Perdónanos, viento

La piel huele a óxido.

      La gente avanza sin parar; si alguno se detiene es porque ha muerto.

      El viento se acerca, fuerte, reacio a las oraciones que las mujeres le dirigen, e imponente ante el atrevimiento de los hombres, que con sus enclenques cuerpos se posan enfrente para intentar detenerlo.

      Pero no hay clemencia para ellos; la ráfaga los sacude como harapos, los recubre con el polvo arrancado de los metales, esa capa rojiza en la superficie del mundo. Y los consume. Los trata como un ácido digestivo a un alimento, y los descompone.

      La gente huye. Su paso es lento, pero decidido y constante.

      La vegetación ha cedido; hace mucho que se rindió. Y los animales con ella. Sólo quedan los hombres cuya necedad les impide morir. Y el viento. El viento que arrastra consigo los vestigios de una especie devastada; de una especie que siglos atrás se erigió orgullosa de sus avances y de sus creaciones.

      El viento los persigue como verdugo, con la intención única de cobrar el daño que han hecho a su mundo, y a él mismo. Los consume cuando los alcanza, y los llena del óxido que está obligado a cargar, como recordatorio de su error.

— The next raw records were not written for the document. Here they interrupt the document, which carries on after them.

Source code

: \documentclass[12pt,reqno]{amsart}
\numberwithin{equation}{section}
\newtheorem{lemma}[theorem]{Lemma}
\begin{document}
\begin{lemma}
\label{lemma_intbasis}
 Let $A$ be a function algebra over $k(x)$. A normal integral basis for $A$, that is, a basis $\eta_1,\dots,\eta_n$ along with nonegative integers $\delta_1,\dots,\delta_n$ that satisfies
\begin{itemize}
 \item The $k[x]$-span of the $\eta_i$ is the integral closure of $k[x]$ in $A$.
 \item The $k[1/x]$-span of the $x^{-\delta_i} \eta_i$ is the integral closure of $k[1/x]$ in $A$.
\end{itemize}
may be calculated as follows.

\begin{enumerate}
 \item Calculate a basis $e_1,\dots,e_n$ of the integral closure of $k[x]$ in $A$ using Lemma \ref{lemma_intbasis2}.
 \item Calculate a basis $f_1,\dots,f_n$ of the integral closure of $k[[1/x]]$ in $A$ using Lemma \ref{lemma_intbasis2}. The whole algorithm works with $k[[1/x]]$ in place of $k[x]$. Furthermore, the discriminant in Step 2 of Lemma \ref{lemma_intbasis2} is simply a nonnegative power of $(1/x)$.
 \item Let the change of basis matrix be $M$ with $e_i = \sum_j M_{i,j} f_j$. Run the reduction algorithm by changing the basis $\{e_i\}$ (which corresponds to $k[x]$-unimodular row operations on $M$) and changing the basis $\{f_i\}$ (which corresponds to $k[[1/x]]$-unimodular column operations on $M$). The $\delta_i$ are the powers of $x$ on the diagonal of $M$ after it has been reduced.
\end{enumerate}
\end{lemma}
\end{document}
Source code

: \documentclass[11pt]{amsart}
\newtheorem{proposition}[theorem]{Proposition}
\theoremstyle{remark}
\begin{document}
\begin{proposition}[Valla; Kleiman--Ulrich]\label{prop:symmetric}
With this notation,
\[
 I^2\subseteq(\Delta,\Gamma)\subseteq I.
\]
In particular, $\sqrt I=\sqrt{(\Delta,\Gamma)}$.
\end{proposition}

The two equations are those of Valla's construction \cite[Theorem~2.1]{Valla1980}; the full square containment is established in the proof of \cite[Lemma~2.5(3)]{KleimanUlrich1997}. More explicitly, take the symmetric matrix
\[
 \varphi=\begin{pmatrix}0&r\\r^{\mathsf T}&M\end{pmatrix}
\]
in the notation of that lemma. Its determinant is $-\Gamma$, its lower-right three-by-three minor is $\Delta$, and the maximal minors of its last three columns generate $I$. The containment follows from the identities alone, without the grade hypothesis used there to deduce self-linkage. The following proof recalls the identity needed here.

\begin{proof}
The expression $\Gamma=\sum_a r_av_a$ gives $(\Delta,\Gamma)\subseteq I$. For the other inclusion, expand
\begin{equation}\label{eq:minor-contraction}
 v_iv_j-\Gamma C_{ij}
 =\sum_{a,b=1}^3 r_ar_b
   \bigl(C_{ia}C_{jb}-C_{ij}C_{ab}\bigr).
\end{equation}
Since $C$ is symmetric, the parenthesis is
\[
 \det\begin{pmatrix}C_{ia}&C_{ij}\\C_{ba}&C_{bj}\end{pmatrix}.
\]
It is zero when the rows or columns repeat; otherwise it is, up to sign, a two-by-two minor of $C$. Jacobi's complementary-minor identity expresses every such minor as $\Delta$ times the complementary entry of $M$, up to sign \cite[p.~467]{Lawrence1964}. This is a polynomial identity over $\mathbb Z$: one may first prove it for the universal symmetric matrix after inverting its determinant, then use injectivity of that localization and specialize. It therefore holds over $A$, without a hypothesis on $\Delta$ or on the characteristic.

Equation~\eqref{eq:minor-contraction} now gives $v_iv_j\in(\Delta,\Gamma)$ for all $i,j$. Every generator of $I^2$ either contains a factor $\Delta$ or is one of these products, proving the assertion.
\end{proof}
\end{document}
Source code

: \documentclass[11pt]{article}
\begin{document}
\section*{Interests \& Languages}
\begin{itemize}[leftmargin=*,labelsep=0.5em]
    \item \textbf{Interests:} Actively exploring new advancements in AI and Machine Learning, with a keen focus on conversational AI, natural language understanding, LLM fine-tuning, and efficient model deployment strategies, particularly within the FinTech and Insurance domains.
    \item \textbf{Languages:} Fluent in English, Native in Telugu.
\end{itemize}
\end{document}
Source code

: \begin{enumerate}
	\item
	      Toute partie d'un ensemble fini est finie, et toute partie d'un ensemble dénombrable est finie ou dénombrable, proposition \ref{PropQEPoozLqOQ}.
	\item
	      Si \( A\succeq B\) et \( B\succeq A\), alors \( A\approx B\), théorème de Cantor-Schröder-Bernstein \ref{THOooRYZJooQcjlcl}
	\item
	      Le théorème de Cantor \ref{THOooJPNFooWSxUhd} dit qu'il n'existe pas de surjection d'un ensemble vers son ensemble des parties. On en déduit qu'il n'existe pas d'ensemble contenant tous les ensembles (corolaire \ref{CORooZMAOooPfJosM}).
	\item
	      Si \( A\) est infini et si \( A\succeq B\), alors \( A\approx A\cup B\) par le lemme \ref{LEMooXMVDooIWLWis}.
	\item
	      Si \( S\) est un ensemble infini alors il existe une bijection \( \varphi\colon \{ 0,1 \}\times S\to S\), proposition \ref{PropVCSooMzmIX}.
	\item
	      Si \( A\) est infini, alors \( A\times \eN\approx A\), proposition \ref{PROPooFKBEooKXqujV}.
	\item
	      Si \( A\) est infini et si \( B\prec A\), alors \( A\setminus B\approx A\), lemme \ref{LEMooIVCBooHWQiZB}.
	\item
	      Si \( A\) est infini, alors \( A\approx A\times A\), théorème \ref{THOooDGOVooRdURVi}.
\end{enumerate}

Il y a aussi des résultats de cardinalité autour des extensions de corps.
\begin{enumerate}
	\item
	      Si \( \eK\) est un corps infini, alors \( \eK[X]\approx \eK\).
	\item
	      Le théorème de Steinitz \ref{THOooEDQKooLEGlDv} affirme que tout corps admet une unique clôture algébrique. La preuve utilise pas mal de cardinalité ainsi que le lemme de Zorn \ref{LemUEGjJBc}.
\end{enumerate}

      “Perdónanos, Dios, porque hemos sido tontos”, lloran las mujeres hacia el viento, sin voltear a verlo. “Perdónanos porque cargas con nuestro pecado”, repiten varias veces cuando sienten el olor del óxido con mayor intensidad. Sus lágrimas son una pastosa mezcla de sal y una mínima cantidad de agua; resecan todavía más sus mejillas y les produce grietas. Pronto serán figuras de barro caminantes.

      Los hombres las ven llorar; las ven dirigir sus plegarias a un indolente dios que sólo acosa y juzga con gozo vehemente; que los persigue hasta descomponerlos en las vísceras de su constitución molecular.

      “Perdónanos, Viento, por nuestros pecados”, claman todos, cuando reúnen el valor para pronunciar el nombre de su dios.

      Pero él es insensible y se traga a cada hombre que intenta detenerlo, que sacrifica su cuerpo por un poco de tiempo para sus compañeros.

      “Fuimos tontos. Ten piedad de nosotros, Viento”, lloran por las noches, cuando sus cuerpos suplican por un poco de sueño, por un poco de descanso; cuando el alma les implora alimento o vaciar los desechos de su cuerpo. Pero los herejes están condenados, y el verdugo se acerca amenazador. Devora niños y ancianos, mujeres que suplican o que reclaman, hombres osados que lo confrontan sin temor, y aun al más torpe que tropieza al caminar; los consume a todos por igual.

      El viento persigue, sin tregua ni descanso.

      “Vaya pecado hemos cometido”, exclama una mujer. Pero nadie hace caso. Porque todos saben que el viento los perseguirá hasta alcanzarlos y dar a cada uno, en reciprocidad, lo que cada uno ha dado al viento.